Well lchown to the rescue, but that does require a path to the file. The 
biggest problem is the inability to get a path given an inode using the 
GPFS inode scan which is why I steered away from it.

In theory you could use gpfs_igetattrsx/gpfs_iputattrsx to modify the 
UID/GID of the file, but they are returned in an opaque format, so it's 
not possible :-(

> One of the gotchas to be aware of, is quotas. My wrapper script would 
> clone quotas from the old uid to the new uid. That's easy enough. 
> However, keep in mind, if the uid is over their quota your chown 
> operation will absolutely kill your cluster. Once a user is over their 
> quota the filesystem seems to want to quiesce all of its accounting 
> information on every filesystem operation for that user.
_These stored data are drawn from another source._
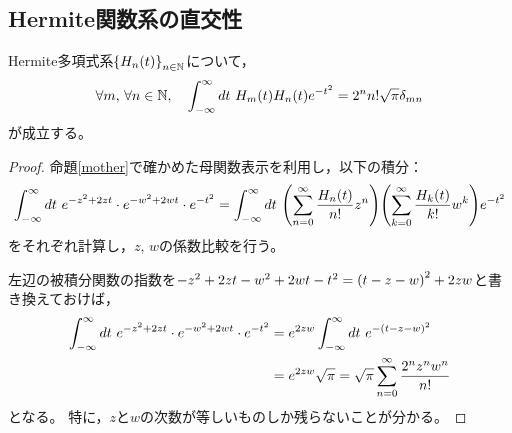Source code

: \documentclass[a4paper,draft]{ltjsarticle}
\begin{document}
\subsection{Hermite関数系の直交性}
\begin{prop}\label{命題：直交性}
    Hermite多項式系$\seq{\fun{H_n}{t}}{n\in\N}$について，
    \begin{equation}
        \label{直交性}
        \forall m,\, \forall n\in \N,\quad
        \int_{-\infty}^\infty dt\ \fun{H_m}{t}\fun{H_n}{t}e^{-t^2}=2^n n! \sqrt{\pi} \delta_{mn}
    \end{equation}
    が成立する。

    \begin{proof}
        命題\ref{mother}で確かめた母関数表示を利用し，以下の積分：
        \begin{equation}
            \int_{-\infty}^\infty dt\ e^{-z^2+2zt}\cdot e^{-w^2+2wt}\cdot e^{-t^2}
            = \int_{-\infty}^\infty dt\ \pare{\sum_{n=0}^\infty \dfrac{\fun{H_n}{t}}{n!}z^n}\pare{\sum_{k=0}^\infty \dfrac{\fun{H_k}{t}}{k!}w^k} e^{-t^2}
        \end{equation}
        をそれぞれ計算し，$z$, $w$の係数比較を行う。

        左辺の被積分関数の指数を$-z^2+2zt-w^2+2wt-t^2=\pare{t-z-w}^2+2zw$と書き換えておけば，
        \begin{align}
            \int_{-\infty}^\infty dt\ e^{-z^2+2zt}\cdot e^{-w^2+2wt}\cdot e^{-t^2}
            &= e^{2zw}\int_{-\infty}^\infty dt\ e^{-\pare{t-z-w}^2} 
            \\
            &=e^{2zw}\sqrt{\pi}=\sqrt{\pi}\sum_{n=0}^\infty \dfrac{2^nz^nw^n}{n!}
        \end{align}
        となる。
        特に，$z$と$w$の次数が等しいものしか残らないことが分かる。


\end{proof}
\end{prop}
\end{document}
I would check 
> for adequate quota headroom for the user in question and abort if there 
> wasn't enough.

Had not thought of that one. Surely the simple solution would be to set 
the quota's on the mapped UID/GID's after the change has been made. Then 
the filesystem operation would not be for the user over quota but for 
the new user?

The other alternative is to dump the quotas to file and remove them. 
Change the UID's and GID's then restore the quotas on the new UID/GID's.

As I said earlier surely the end users have no access to the file system 
while the modifications are being made. If they do all hell is going to 
break loose IMHO.

> 
> The ACL changes were much more tricky. There's no way, of which I'm 
> aware, to atomically update ACL entries. You run the risk that you could 
> clobber a user's ACL update if it occurs in the milliseconds between you 
> reading the ACL and updating it as part of the UID/GID update. 
> Thankfully we were using Posix ACLs which were easier for me to deal 
> with programmatically. I still had the security concern over symbolic 
> links appearing in paths to have their ACLs updated either maliciously 
> or organically. I was able to deal with that by modifying libacl to 
> implement ACL calls that used variants of xattr calls that took file 
> descriptors as arguments and allowed me to throw nofollow flags. That 
> code is here (
> https://github.com/aaronknister/acl/commits/nofollow 
> <https://eur02.safelinks.protection.outlook.com/?url=https%3A%2F%2Fgithub.com%2Faaronknister%2Facl%2Fcommits%2Fnofollow&data=02%7C01%7Cjonathan.buzzard%40strath.ac.uk%7C99476bc8be4a4e2ad20408d80cdbdf21%7C631e0763153347eba5cd0457bee5944e%7C0%7C0%7C637273487058332585&sdata=h4Hgmq3jsnX5VQBDPH%2BhLS2crNg9JYNJ4uae5VM4Meo%3D&reserved=0>). 
> I couldn't take advantage of the GPFS API's here to meet my 
> requirements, so I just walked the filesystem tree in parallel if I 
> recall correctly, retrieved every ACL and updated if necessary.
> 
> If you're using NFS4 ACLs... I don't have an easy answer for you :)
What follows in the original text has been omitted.